The last chapter of this documentary is dedicated to the forests that are around the world, how important they are to us and how seriously endangered they are. The last part of this chapter talks about Chernobyl and the destruction caused by the environmental disaster that occurred on 25 April 1986. The radioactive contamination was so brutal that it killed the life around the plant and spread to 120 kilometres around it.
For this reason, the entire human population was evacuated, the concrete sarcophagus was built, which closed off the main reactor and no human has lived there for 33 years. They abandoned everything and left it to nature to resolve their survival in the area.
Nature took sides and began to fight against the disaster produced by men, it adapted to the conditions of the environment and, to this day, the exclusion zone of Chernobyl is a great forest in which life is everywhere. The wolves have returned, the Przewalski horse, which was on the edge of the extension, eagles, falcons, owls, wild boars, bison, squirrels and more than 400 species of vertebrates and thousands of plants that have given life even extraordinary forest.

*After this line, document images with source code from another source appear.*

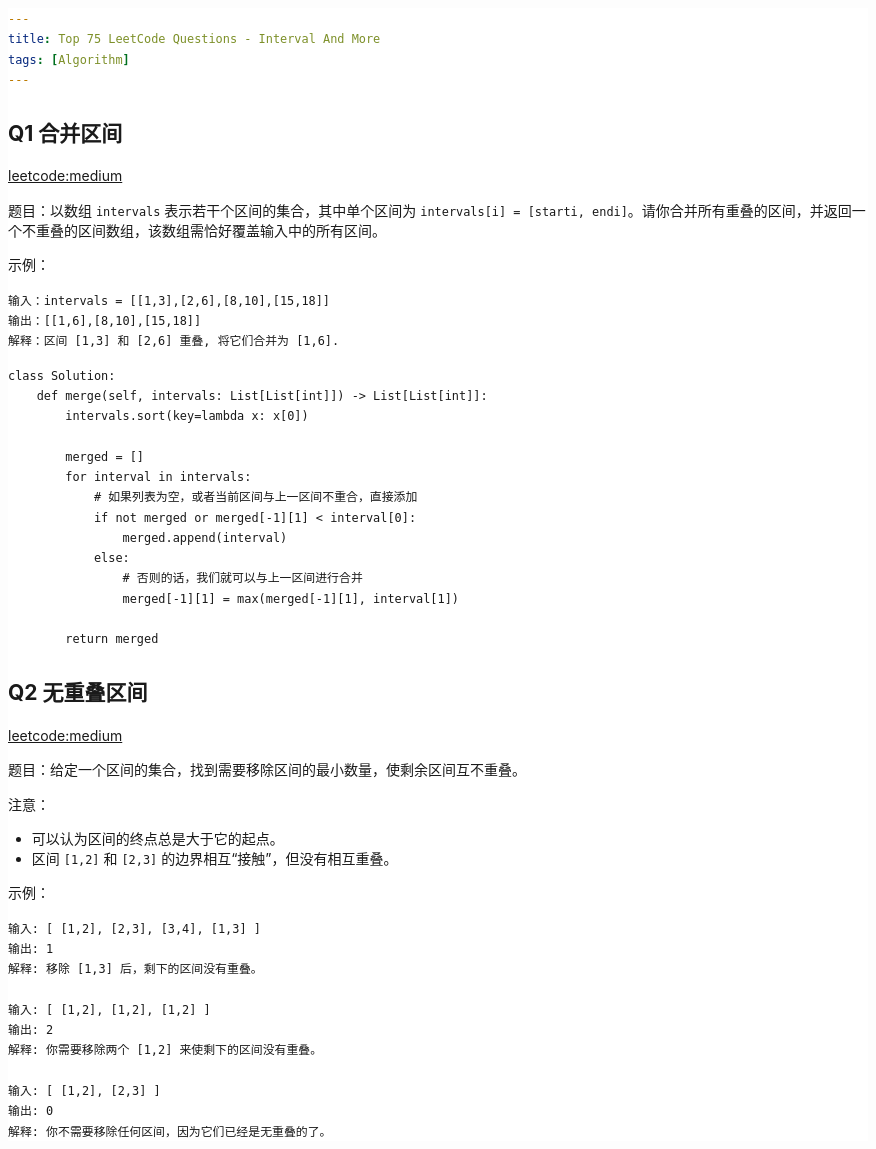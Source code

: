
 ```yaml
---
title: Top 75 LeetCode Questions - Interval And More
tags: [Algorithm]
---
```


## Q1 合并区间
[leetcode:medium](https://leetcode-cn.com/problems/merge-intervals/)

题目：以数组 `intervals` 表示若干个区间的集合，其中单个区间为 `intervals[i] = [starti, endi]`。请你合并所有重叠的区间，并返回一个不重叠的区间数组，该数组需恰好覆盖输入中的所有区间。

示例：
```
输入：intervals = [[1,3],[2,6],[8,10],[15,18]]
输出：[[1,6],[8,10],[15,18]]
解释：区间 [1,3] 和 [2,6] 重叠, 将它们合并为 [1,6].
```

```
class Solution:
    def merge(self, intervals: List[List[int]]) -> List[List[int]]:
        intervals.sort(key=lambda x: x[0])

        merged = []
        for interval in intervals:
            # 如果列表为空，或者当前区间与上一区间不重合，直接添加
            if not merged or merged[-1][1] < interval[0]:
                merged.append(interval)
            else:
                # 否则的话，我们就可以与上一区间进行合并
                merged[-1][1] = max(merged[-1][1], interval[1])

        return merged
```

## Q2 无重叠区间
[leetcode:medium](https://leetcode-cn.com/problems/non-overlapping-intervals/)

题目：给定一个区间的集合，找到需要移除区间的最小数量，使剩余区间互不重叠。

注意：
- 可以认为区间的终点总是大于它的起点。
- 区间 `[1,2]` 和 `[2,3]` 的边界相互“接触”，但没有相互重叠。

示例：
```
输入: [ [1,2], [2,3], [3,4], [1,3] ]
输出: 1
解释: 移除 [1,3] 后，剩下的区间没有重叠。

输入: [ [1,2], [1,2], [1,2] ]
输出: 2
解释: 你需要移除两个 [1,2] 来使剩下的区间没有重叠。

输入: [ [1,2], [2,3] ]
输出: 0
解释: 你不需要移除任何区间，因为它们已经是无重叠的了。
```
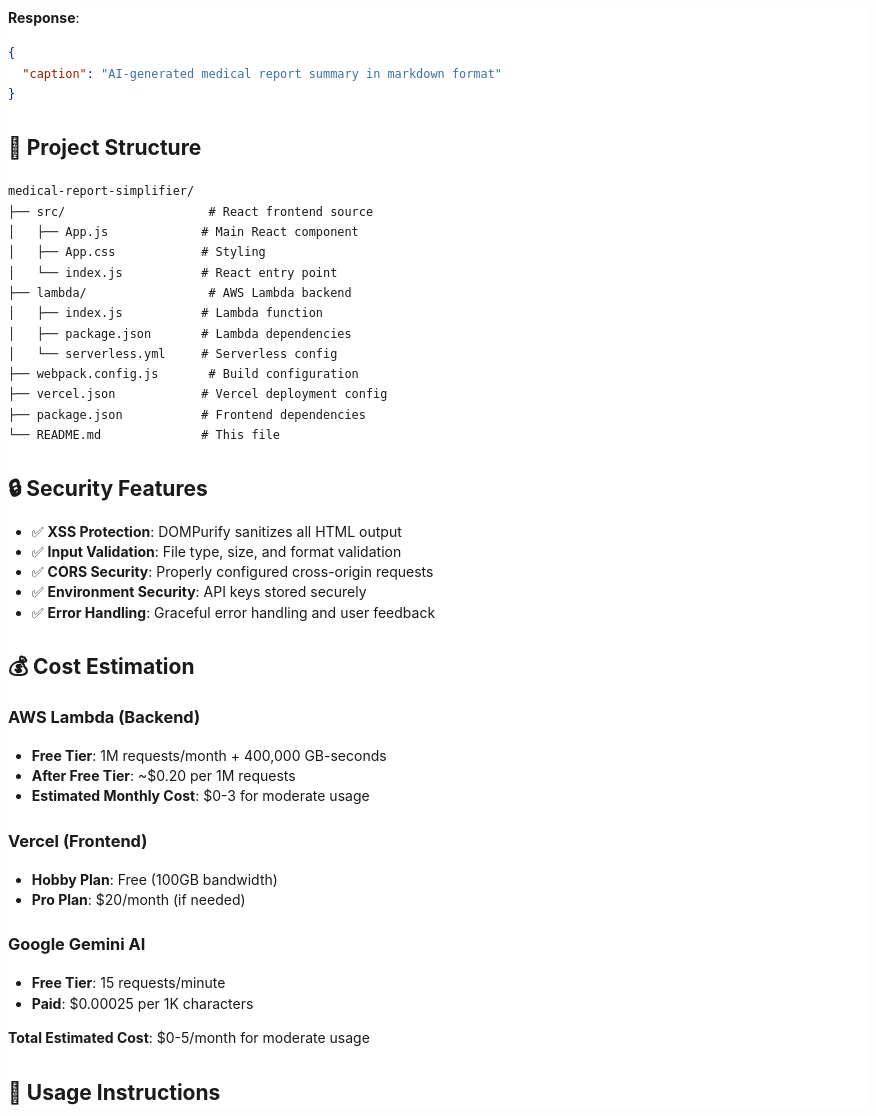 **Response**:
```json
{
  "caption": "AI-generated medical report summary in markdown format"
}
```

## 📁 Project Structure

```
medical-report-simplifier/
├── src/                    # React frontend source
│   ├── App.js             # Main React component
│   ├── App.css            # Styling
│   └── index.js           # React entry point
├── lambda/                 # AWS Lambda backend
│   ├── index.js           # Lambda function
│   ├── package.json       # Lambda dependencies
│   └── serverless.yml     # Serverless config
├── webpack.config.js       # Build configuration
├── vercel.json            # Vercel deployment config
├── package.json           # Frontend dependencies
└── README.md              # This file
```

## 🔒 Security Features

- ✅ **XSS Protection**: DOMPurify sanitizes all HTML output
- ✅ **Input Validation**: File type, size, and format validation
- ✅ **CORS Security**: Properly configured cross-origin requests
- ✅ **Environment Security**: API keys stored securely
- ✅ **Error Handling**: Graceful error handling and user feedback

## 💰 Cost Estimation

### AWS Lambda (Backend)
- **Free Tier**: 1M requests/month + 400,000 GB-seconds
- **After Free Tier**: ~$0.20 per 1M requests
- **Estimated Monthly Cost**: $0-3 for moderate usage

### Vercel (Frontend)
- **Hobby Plan**: Free (100GB bandwidth)
- **Pro Plan**: $20/month (if needed)

### Google Gemini AI
- **Free Tier**: 15 requests/minute
- **Paid**: $0.00025 per 1K characters

**Total Estimated Cost**: $0-5/month for moderate usage

## 🎯 Usage Instructions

This shows that nature has an incredible resilience, that if we leave it, it is capable of recovering even in the most extreme conditions such as Chernobyl, because nature has been on this earth for millions of years and knows how to act to overcome the worst of disasters.
Then we must take note. All is not lost. We must make room for nature so that our planet becomes more sustainable and enables us and future societies to live. There is no other way.